PyDeequ - Unit Tests for Data

These details have not been verified by PyPI

Project links

Project description

PyDeequ

PyDeequ is a Python API for Deequ, a library built on top of Apache Spark for defining "unit tests for data", which measure data quality in large datasets. PyDeequ is written to support usage of Deequ in Python.

Coverage

There are 4 main components of Deequ, and they are:

Metrics Computation:
- Profiles leverages Analyzers to analyze each column of a dataset.
- Analyzers serve here as a foundational module that computes metrics for data profiling and validation at scale.
Constraint Suggestion:
- Specify rules for various groups of Analyzers to be run over a dataset to return back a collection of constraints suggested to run in a Verification Suite.
Constraint Verification:
- Perform data validation on a dataset with respect to various constraints set by you.
Metrics Repository
- Allows for persistence and tracking of Deequ runs over time.

🎉 Announcements 🎉

NEW!!! The 1.4.0 release of Python Deequ has been published to PYPI https://pypi.org/project/pydeequ/. This release adds support for Spark 3.5.0.
The latest version of Deequ, 2.0.7, is made available With Python Deequ 1.3.0.
1.1.0 release of Python Deequ has been published to PYPI https://pypi.org/project/pydeequ/. This release brings many recent upgrades including support up to Spark 3.3.0! Any feedbacks are welcome through github issues.
With PyDeequ v0.1.8+, we now officially support Spark3 ! Just make sure you have an environment variable SPARK_VERSION to specify your Spark version!
We've release a blogpost on integrating PyDeequ onto AWS leveraging services such as AWS Glue, Athena, and SageMaker!
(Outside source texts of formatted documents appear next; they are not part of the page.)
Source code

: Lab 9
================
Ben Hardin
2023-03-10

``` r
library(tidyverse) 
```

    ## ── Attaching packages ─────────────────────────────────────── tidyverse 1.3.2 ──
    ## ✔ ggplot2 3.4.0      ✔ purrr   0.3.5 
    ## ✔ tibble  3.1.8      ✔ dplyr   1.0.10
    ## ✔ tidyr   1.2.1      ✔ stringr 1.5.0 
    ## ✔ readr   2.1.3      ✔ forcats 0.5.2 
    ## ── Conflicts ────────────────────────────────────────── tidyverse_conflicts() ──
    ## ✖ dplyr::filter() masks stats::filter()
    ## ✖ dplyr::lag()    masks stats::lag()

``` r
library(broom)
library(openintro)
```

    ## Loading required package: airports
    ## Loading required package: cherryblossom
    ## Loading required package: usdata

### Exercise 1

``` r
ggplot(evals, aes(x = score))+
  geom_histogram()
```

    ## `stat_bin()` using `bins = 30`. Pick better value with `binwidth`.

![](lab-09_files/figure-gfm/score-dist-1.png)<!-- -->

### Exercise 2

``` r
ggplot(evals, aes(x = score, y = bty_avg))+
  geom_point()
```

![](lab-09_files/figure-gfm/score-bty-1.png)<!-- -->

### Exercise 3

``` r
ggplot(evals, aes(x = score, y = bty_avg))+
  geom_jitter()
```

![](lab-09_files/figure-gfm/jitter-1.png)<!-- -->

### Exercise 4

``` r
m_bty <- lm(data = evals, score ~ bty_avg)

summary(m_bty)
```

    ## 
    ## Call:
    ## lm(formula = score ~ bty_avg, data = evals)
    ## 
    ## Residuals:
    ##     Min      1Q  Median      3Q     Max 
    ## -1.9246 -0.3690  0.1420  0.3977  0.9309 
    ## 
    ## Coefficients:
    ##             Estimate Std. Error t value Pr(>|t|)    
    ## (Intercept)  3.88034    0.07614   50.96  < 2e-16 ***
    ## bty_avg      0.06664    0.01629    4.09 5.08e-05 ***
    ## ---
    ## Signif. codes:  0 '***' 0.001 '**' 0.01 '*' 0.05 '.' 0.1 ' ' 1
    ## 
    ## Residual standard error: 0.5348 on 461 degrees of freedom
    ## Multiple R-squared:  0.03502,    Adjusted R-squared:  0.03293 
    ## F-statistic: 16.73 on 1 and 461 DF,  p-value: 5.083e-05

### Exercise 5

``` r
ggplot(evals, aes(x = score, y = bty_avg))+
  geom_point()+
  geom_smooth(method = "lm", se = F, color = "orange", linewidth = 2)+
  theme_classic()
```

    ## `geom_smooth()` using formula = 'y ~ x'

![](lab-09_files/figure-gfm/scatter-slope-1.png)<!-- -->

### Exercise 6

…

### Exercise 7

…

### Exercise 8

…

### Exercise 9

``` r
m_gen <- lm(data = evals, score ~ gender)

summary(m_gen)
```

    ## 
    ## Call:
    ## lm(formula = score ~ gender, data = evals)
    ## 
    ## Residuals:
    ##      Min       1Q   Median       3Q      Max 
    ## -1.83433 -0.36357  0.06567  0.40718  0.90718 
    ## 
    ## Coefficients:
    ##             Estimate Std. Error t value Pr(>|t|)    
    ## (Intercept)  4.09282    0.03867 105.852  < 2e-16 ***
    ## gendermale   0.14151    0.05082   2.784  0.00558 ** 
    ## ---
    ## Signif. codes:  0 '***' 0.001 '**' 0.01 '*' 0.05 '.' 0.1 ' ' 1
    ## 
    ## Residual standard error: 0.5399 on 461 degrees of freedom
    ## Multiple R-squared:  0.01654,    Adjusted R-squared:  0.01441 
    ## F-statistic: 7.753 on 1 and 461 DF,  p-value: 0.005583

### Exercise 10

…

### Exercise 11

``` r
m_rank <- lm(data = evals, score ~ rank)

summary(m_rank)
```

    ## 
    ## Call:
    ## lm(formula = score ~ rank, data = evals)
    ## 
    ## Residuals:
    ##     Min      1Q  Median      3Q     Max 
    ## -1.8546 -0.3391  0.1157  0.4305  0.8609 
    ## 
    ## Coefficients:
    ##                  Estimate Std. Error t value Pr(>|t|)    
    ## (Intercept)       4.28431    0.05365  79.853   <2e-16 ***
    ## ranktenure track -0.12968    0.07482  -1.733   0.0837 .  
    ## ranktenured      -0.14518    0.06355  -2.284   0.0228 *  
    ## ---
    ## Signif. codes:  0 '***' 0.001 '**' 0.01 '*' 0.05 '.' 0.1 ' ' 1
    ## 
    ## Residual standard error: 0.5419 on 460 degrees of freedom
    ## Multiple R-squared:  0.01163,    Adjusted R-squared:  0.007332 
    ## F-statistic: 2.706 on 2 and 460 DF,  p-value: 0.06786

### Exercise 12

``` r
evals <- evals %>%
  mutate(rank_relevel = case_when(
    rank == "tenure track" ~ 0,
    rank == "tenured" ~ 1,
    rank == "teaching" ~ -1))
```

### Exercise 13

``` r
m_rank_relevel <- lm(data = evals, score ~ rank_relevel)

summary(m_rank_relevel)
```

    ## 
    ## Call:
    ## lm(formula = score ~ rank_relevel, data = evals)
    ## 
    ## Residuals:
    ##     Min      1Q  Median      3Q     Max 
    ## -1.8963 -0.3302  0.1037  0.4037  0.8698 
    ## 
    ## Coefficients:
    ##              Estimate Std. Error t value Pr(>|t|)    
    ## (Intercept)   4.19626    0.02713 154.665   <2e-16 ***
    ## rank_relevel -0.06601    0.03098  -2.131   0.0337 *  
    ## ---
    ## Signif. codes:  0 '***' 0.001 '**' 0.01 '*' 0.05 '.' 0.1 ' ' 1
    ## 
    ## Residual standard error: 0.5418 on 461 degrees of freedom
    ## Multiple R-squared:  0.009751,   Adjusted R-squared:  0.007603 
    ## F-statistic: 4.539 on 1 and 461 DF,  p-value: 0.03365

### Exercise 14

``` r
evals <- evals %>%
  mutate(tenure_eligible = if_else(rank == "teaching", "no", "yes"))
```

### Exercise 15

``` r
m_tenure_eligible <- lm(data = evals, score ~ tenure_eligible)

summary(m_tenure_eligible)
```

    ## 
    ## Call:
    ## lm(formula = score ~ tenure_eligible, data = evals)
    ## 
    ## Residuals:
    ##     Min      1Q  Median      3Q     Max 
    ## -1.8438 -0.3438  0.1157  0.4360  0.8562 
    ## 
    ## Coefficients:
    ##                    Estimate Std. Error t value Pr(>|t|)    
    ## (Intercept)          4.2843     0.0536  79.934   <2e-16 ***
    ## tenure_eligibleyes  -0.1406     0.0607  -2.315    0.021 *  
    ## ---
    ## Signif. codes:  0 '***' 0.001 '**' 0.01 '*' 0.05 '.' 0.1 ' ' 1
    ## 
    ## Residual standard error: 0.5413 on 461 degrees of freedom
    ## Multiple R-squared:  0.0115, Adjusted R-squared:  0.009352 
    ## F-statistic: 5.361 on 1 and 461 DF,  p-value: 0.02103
Check it out: Monitor data quality in your data lake using PyDeequ and AWS Glue.
Check out the PyDeequ Release Announcement Blogpost with a tutorial walkthrough the Amazon Reviews dataset!
Join the PyDeequ community on PyDeequ Slack to chat with the devs!

Quickstart

The following will quickstart you with some basic usage. For more in-depth examples, take a look in the tutorials/ directory for executable Jupyter notebooks of each module. For documentation on supported interfaces, view the documentation.

Installation

You can install PyDeequ via pip.

pip install pydeequ

Set up a PySpark session

from pyspark.sql import SparkSession, Row
import pydeequ

spark = (SparkSession
    .builder
    .config("spark.jars.packages", pydeequ.deequ_maven_coord)
    .config("spark.jars.excludes", pydeequ.f2j_maven_coord)
    .getOrCreate())

df = spark.sparkContext.parallelize([
            Row(a="foo", b=1, c=5),
            Row(a="bar", b=2, c=6),
            Row(a="baz", b=3, c=None)]).toDF()

Analyzers

from pydeequ.analyzers import *

analysisResult = AnalysisRunner(spark) \
                    .onData(df) \
                    .addAnalyzer(Size()) \
                    .addAnalyzer(Completeness("b")) \
                    .run()

analysisResult_df = AnalyzerContext.successMetricsAsDataFrame(spark, analysisResult)
analysisResult_df.show()

Profile

from pydeequ.profiles import *

result = ColumnProfilerRunner(spark) \
    .onData(df) \
    .run()

for col, profile in result.profiles.items():
    print(profile)

Constraint Suggestions

from pydeequ.suggestions import *

suggestionResult = ConstraintSuggestionRunner(spark) \
             .onData(df) \
             .addConstraintRule(DEFAULT()) \
             .run()

# Constraint Suggestions in JSON format
print(suggestionResult)

Constraint Verification

from pydeequ.checks import *
from pydeequ.verification import *

check = Check(spark, CheckLevel.Warning, "Review Check")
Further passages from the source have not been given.